The smooth implementing of this succession plan is
significant as the airline battles to get back to profitability while
faced with several challenges, which a new team at the top will have to
surmount.
“The successful candidate will also be expected to
have excellent people management and communication skills, strategic
aptitude and the ability to plan and implement strategy for the
enhancement of the airline’s business,” says the job notice.
The new COO will join KQ at a time the airline is
implementing an ambitious 10-year expansion strategy that includes fleet
and route additions, with grand plans to fly to every African country
by 2016. The airline is investing Sh87 billion in the current financial
year to acquire more aircraft.
The COO will assist Mr Ngunze in attempting to bring KQ back to profitability after two consecutive years in the red.

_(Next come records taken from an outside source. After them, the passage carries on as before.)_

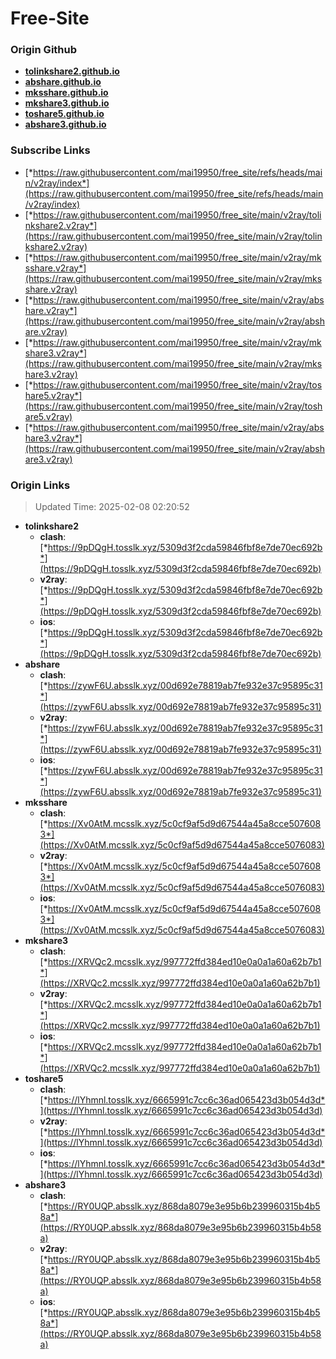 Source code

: # Free-Site

### Origin Github

- [**tolinkshare2.github.io**](https://github.com/tolinkshare2/tolinkshare2.github.io)
- [**abshare.github.io**](https://github.com/abshare/abshare.github.io)
- [**mksshare.github.io**](https://github.com/mksshare/mksshare.github.io)
- [**mkshare3.github.io**](https://github.com/mkshare3/mkshare3.github.io)
- [**toshare5.github.io**](https://github.com/toshare5/toshare5.github.io)
- [**abshare3.github.io**](https://github.com/abshare3/abshare3.github.io)

### Subscribe Links

- [*https://raw.githubusercontent.com/mai19950/free_site/refs/heads/main/v2ray/index*](https://raw.githubusercontent.com/mai19950/free_site/refs/heads/main/v2ray/index)
- [*https://raw.githubusercontent.com/mai19950/free_site/main/v2ray/tolinkshare2.v2ray*](https://raw.githubusercontent.com/mai19950/free_site/main/v2ray/tolinkshare2.v2ray)
- [*https://raw.githubusercontent.com/mai19950/free_site/main/v2ray/mksshare.v2ray*](https://raw.githubusercontent.com/mai19950/free_site/main/v2ray/mksshare.v2ray)
- [*https://raw.githubusercontent.com/mai19950/free_site/main/v2ray/abshare.v2ray*](https://raw.githubusercontent.com/mai19950/free_site/main/v2ray/abshare.v2ray)
- [*https://raw.githubusercontent.com/mai19950/free_site/main/v2ray/mkshare3.v2ray*](https://raw.githubusercontent.com/mai19950/free_site/main/v2ray/mkshare3.v2ray)
- [*https://raw.githubusercontent.com/mai19950/free_site/main/v2ray/toshare5.v2ray*](https://raw.githubusercontent.com/mai19950/free_site/main/v2ray/toshare5.v2ray)
- [*https://raw.githubusercontent.com/mai19950/free_site/main/v2ray/abshare3.v2ray*](https://raw.githubusercontent.com/mai19950/free_site/main/v2ray/abshare3.v2ray)

### Origin Links

> Updated Time: 2025-02-08 02:20:52

- **tolinkshare2**
  - **clash**: [*https://9pDQgH.tosslk.xyz/5309d3f2cda59846fbf8e7de70ec692b*](https://9pDQgH.tosslk.xyz/5309d3f2cda59846fbf8e7de70ec692b)
  - **v2ray**: [*https://9pDQgH.tosslk.xyz/5309d3f2cda59846fbf8e7de70ec692b*](https://9pDQgH.tosslk.xyz/5309d3f2cda59846fbf8e7de70ec692b)
  - **ios**: [*https://9pDQgH.tosslk.xyz/5309d3f2cda59846fbf8e7de70ec692b*](https://9pDQgH.tosslk.xyz/5309d3f2cda59846fbf8e7de70ec692b)
- **abshare**
  - **clash**: [*https://zywF6U.absslk.xyz/00d692e78819ab7fe932e37c95895c31*](https://zywF6U.absslk.xyz/00d692e78819ab7fe932e37c95895c31)
  - **v2ray**: [*https://zywF6U.absslk.xyz/00d692e78819ab7fe932e37c95895c31*](https://zywF6U.absslk.xyz/00d692e78819ab7fe932e37c95895c31)
  - **ios**: [*https://zywF6U.absslk.xyz/00d692e78819ab7fe932e37c95895c31*](https://zywF6U.absslk.xyz/00d692e78819ab7fe932e37c95895c31)
- **mksshare**
  - **clash**: [*https://Xv0AtM.mcsslk.xyz/5c0cf9af5d9d67544a45a8cce5076083*](https://Xv0AtM.mcsslk.xyz/5c0cf9af5d9d67544a45a8cce5076083)
  - **v2ray**: [*https://Xv0AtM.mcsslk.xyz/5c0cf9af5d9d67544a45a8cce5076083*](https://Xv0AtM.mcsslk.xyz/5c0cf9af5d9d67544a45a8cce5076083)
  - **ios**: [*https://Xv0AtM.mcsslk.xyz/5c0cf9af5d9d67544a45a8cce5076083*](https://Xv0AtM.mcsslk.xyz/5c0cf9af5d9d67544a45a8cce5076083)
- **mkshare3**
  - **clash**: [*https://XRVQc2.mcsslk.xyz/997772ffd384ed10e0a0a1a60a62b7b1*](https://XRVQc2.mcsslk.xyz/997772ffd384ed10e0a0a1a60a62b7b1)
  - **v2ray**: [*https://XRVQc2.mcsslk.xyz/997772ffd384ed10e0a0a1a60a62b7b1*](https://XRVQc2.mcsslk.xyz/997772ffd384ed10e0a0a1a60a62b7b1)
  - **ios**: [*https://XRVQc2.mcsslk.xyz/997772ffd384ed10e0a0a1a60a62b7b1*](https://XRVQc2.mcsslk.xyz/997772ffd384ed10e0a0a1a60a62b7b1)
- **toshare5**
  - **clash**: [*https://lYhmnl.tosslk.xyz/6665991c7cc6c36ad065423d3b054d3d*](https://lYhmnl.tosslk.xyz/6665991c7cc6c36ad065423d3b054d3d)
  - **v2ray**: [*https://lYhmnl.tosslk.xyz/6665991c7cc6c36ad065423d3b054d3d*](https://lYhmnl.tosslk.xyz/6665991c7cc6c36ad065423d3b054d3d)
  - **ios**: [*https://lYhmnl.tosslk.xyz/6665991c7cc6c36ad065423d3b054d3d*](https://lYhmnl.tosslk.xyz/6665991c7cc6c36ad065423d3b054d3d)
- **abshare3**
  - **clash**: [*https://RY0UQP.absslk.xyz/868da8079e3e95b6b239960315b4b58a*](https://RY0UQP.absslk.xyz/868da8079e3e95b6b239960315b4b58a)
  - **v2ray**: [*https://RY0UQP.absslk.xyz/868da8079e3e95b6b239960315b4b58a*](https://RY0UQP.absslk.xyz/868da8079e3e95b6b239960315b4b58a)
  - **ios**: [*https://RY0UQP.absslk.xyz/868da8079e3e95b6b239960315b4b58a*](https://RY0UQP.absslk.xyz/868da8079e3e95b6b239960315b4b58a)
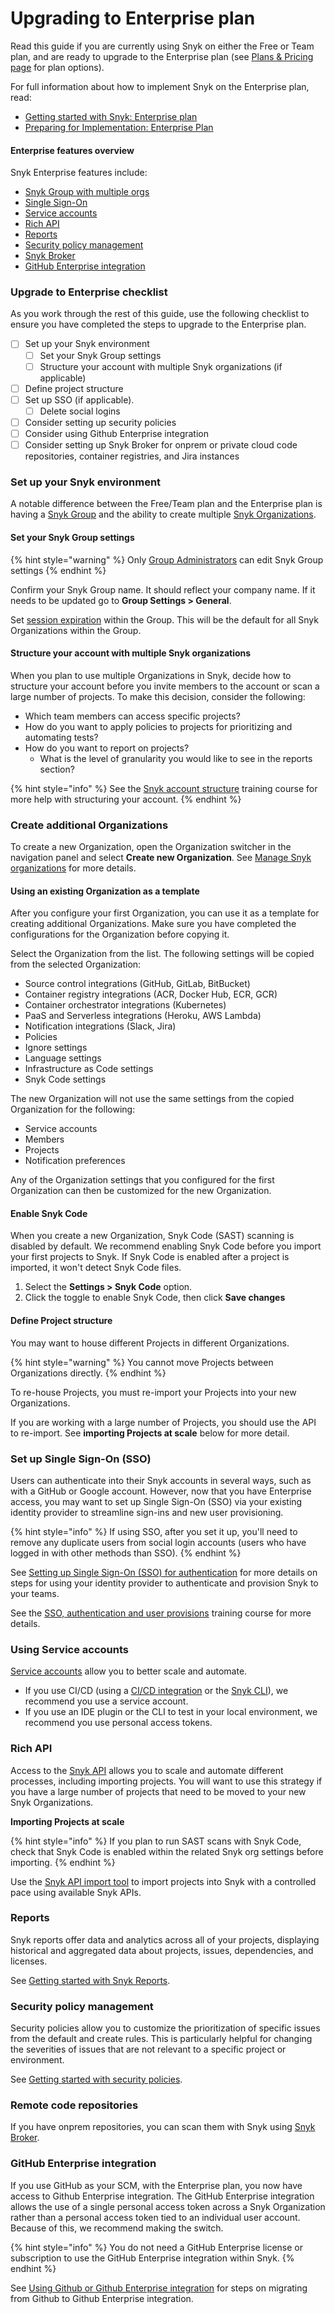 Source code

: # Upgrading to Enterprise plan

Read this guide if you are currently using Snyk on either the Free or Team plan, and are ready to upgrade to the Enterprise plan (see [Plans & Pricing page](https://snyk.io/plans/?utm\_medium=Paid-Search\&utm\_source=google\&utm\_campaign=GS\_SN:\_Brand\&utm\_content=BR\_Pricing\&utm\_term=synk%20price\&gclid=Cj0KCQiA\_bieBhDSARIsADU4zLf8Dvv9pa39ofNqQLTd35KUjmfOTABUAGFImlAYnn2P\_f\_HcJtD4ksaAvsgEALw\_wcB) for plan options).

For full information about how to implement Snyk on the Enterprise plan, read:

* [Getting started with Snyk: Enterprise plan](getting-started-with-snyk-enterprise-plan.md)
* [Preparing for Implementation: Enterprise Plan](preparing-for-implementation-enterprise-plan.md)

#### Enterprise features overview

Snyk Enterprise features include:

* [Snyk Group with multiple orgs](../snyk-admin/managing-groups-and-organizations/whats-a-snyk-group.md)
* [Single Sign-On](../snyk-admin/set-up-single-sign-on-sso-for-authentication/)
* [Service accounts](../snyk-admin/service-accounts.md)
* [Rich API](../snyk-api-info/)
* [Reports](../manage-issues/snyk-reports/)
* [Security policy management](../manage-issues/policies/security-policies/)
* [Snyk Broker](../snyk-admin/snyk-broker/)
* [GitHub Enterprise integration](../integrations/git-repository-scm-integrations/github-enterprise-integration.md)

### Upgrade to Enterprise checklist

As you work through the rest of this guide, use the following checklist to ensure you have completed the steps to upgrade to the Enterprise plan.

* [ ] Set up your Snyk environment
  * [ ] Set your Snyk Group settings
  * [ ] Structure your account with multiple Snyk organizations (if applicable)
* [ ] Define project structure
* [ ] Set up SSO (if applicable).
  * [ ] Delete social logins
* [ ] Consider setting up security policies
* [ ] Consider using Github Enterprise integration
* [ ] Consider setting up Snyk Broker for onprem or private cloud code repositories, container registries, and Jira instances

### Set up your Snyk environment

A notable difference between the Free/Team plan and the Enterprise plan is having a [Snyk Group](../snyk-admin/managing-groups-and-organizations/whats-a-snyk-group.md) and the ability to create multiple [Snyk Organizations](../snyk-admin/managing-groups-and-organizations/whats-a-snyk-organization.md).

#### Set your Snyk Group settings

{% hint style="warning" %}
Only [Group Administrators](../snyk-admin/managing-users-and-permissions/managing-permissions.md) can edit Snyk Group settings
{% endhint %}

Confirm your Snyk Group name. It should reflect your company name. If it needs to be updated go to **Group Settings > General**.

Set [session expiration](../snyk-admin/managing-users-and-permissions/session-length.md) within the Group. This will be the default for all Snyk Organizations within the Group.

#### Structure your account with multiple Snyk organizations

When you plan to use multiple Organizations in Snyk, decide how to structure your account before you invite members to the account or scan a large number of projects. To make this decision, consider the following:

* Which team members can access specific projects?
* How do you want to apply policies to projects for prioritizing and automating tests?
* How do you want to report on projects?
  * What is the level of granularity you would like to see in the reports section?

{% hint style="info" %}
See the [Snyk account structure](https://training.snyk.io/courses/snyk-account-structure) training course for more help with structuring your account.
{% endhint %}

### Create additional Organizations

To create a new Organization, open the Organization switcher in the navigation panel and select **Create new Organization**. See [Manage Snyk organizations](../snyk-admin/managing-groups-and-organizations/manage-snyk-organizations.md) for more details.

#### Using an existing Organization as a template

After you configure your first Organization, you can use it as a template for creating additional Organizations. Make sure you have completed the configurations for the Organization before copying it.

Select the Organization from the list. The following settings will be copied from the selected Organization:

* Source control integrations (GitHub, GitLab, BitBucket)
* Container registry integrations (ACR, Docker Hub, ECR, GCR)
* Container orchestrator integrations (Kubernetes)
* PaaS and Serverless integrations (Heroku, AWS Lambda)
* Notification integrations (Slack, Jira)
* Policies
* Ignore settings
* Language settings
* Infrastructure as Code settings
* Snyk Code settings

The new Organization will not use the same settings from the copied Organization for the following:

* Service accounts
* Members
* Projects
* Notification preferences

Any of the Organization settings that you configured for the first Organization can then be customized for the new Organization.

#### Enable Snyk Code

When you create a new Organization, Snyk Code (SAST) scanning is disabled by default. We recommend enabling Snyk Code before you import your first projects to Snyk. If Snyk Code is enabled after a project is imported, it won't detect Snyk Code files.

1. Select the **Settings > Snyk Code** option.
2. Click the toggle to enable Snyk Code, then click **Save changes**

#### Define Project structure

You may want to house different Projects in different Organizations.

{% hint style="warning" %}
You cannot move Projects between Organizations directly.
{% endhint %}

To re-house Projects, you must re-import your Projects into your new Organizations.

If you are working with a large number of Projects, you should use the API to re-import. See **importing Projects at scale** below for more detail.

### Set up Single Sign-On (SSO)

Users can authenticate into their Snyk accounts in several ways, such as with a GitHub or Google account. However, now that you have Enterprise access, you may want to set up Single Sign-On (SSO) via your existing identity provider to streamline sign-ins and new user provisioning.

{% hint style="info" %}
If using SSO, after you set it up, you'll need to remove any duplicate users from social login accounts (users who have logged in with other methods than SSO).
{% endhint %}

See [Setting up Single Sign-On (SSO) for authentication](../snyk-admin/set-up-single-sign-on-sso-for-authentication/) for more details on steps for using your identity provider to authenticate and provision Snyk to your teams.

See the [SSO, authentication and user provisions](https://training.snyk.io/courses/sso) training course for more details.

### Using Service accounts

[Service accounts](../snyk-admin/service-accounts.md) allow you to better scale and automate.

* If you use CI/CD (using a [CI/CD integration](../integrations/ci-cd-integrations/) or the [Snyk CLI](../snyk-cli/)), we recommend you use a service account.
* If you use an IDE plugin or the CLI to test in your local environment, we recommend you use personal access tokens.

### Rich API

Access to the [Snyk API](../snyk-api-info/) allows you to scale and automate different processes, including importing projects. You will want to use this strategy if you have a large number of projects that need to be moved to your new Snyk Organizations.

**Importing Projects at scale**

{% hint style="info" %}
If you plan to run SAST scans with Snyk Code, check that Snyk Code is enabled within the related Snyk org settings before importing.
{% endhint %}

Use the [Snyk API import tool](../snyk-api-info/other-tools/tool-snyk-api-import/) to import projects into Snyk with a controlled pace using available Snyk APIs.

### Reports

Snyk reports offer data and analytics across all of your projects, displaying historical and aggregated data about projects, issues, dependencies, and licenses.

See [Getting started with Snyk Reports](../manage-issues/snyk-reports/reporting-beta-2022/getting-started-with-snyk-reports.md).

### Security policy management

Security policies allow you to customize the prioritization of specific issues from the default and create rules. This is particularly helpful for changing the severities of issues that are not relevant to a specific project or environment.

See [Getting started with security policies](broken-reference).

### Remote code repositories

If you have onprem repositories, you can scan them with Snyk using [Snyk Broker](../snyk-admin/snyk-broker/).

### GitHub Enterprise integration

If you use GitHub as your SCM, with the Enterprise plan, you now have access to Github Enterprise integration. The GitHub Enterprise integration allows the use of a single personal access token across a Snyk Organization rather than a personal access token tied to an individual user account. Because of this, we recommend making the switch.

{% hint style="info" %}
You do not need a GitHub Enterprise license or subscription to use the GitHub Enterprise integration within Snyk.
{% endhint %}

See [Using Github or Github Enterprise integration](../integrations/git-repository-scm-integrations/using-github-or-github-enterprise-integration.md) for steps on migrating from Github to Github Enterprise integration.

KQ has recently faced a number of setbacks,
including travel warnings that the US and some European countries have
issued to their citizens in the wake of rising insecurity in the
country.
Rising revenue and falling costs saw the airline
cut its losses before tax by 56.8 per cent for the full-year ended March
2014 to post Sh3.38 billion loss compared to the previous year’s Sh7.84
billion.
The airline’s revenue increased by 7.2 per cent to
Sh106 billion from the previous year’s Sh98.6 billion, helped by higher
yields from its passenger business.
KQ is also having to battle escalating fuel prices and increased competition from rivals.
KQ is also having to battle escalating fuel prices and increased competition from rivals.
The latest problem to befall the airline in the
past few weeks is the potential losses it is facing after it cancelled
flights to Ebola-hit countries in West Africa, one of its most lucrative
routes in the continent.
“The COO is responsible for managing the airline’s
day-to-day operations with a focus on strategic, tactical and short term
operations management,” the job notice states.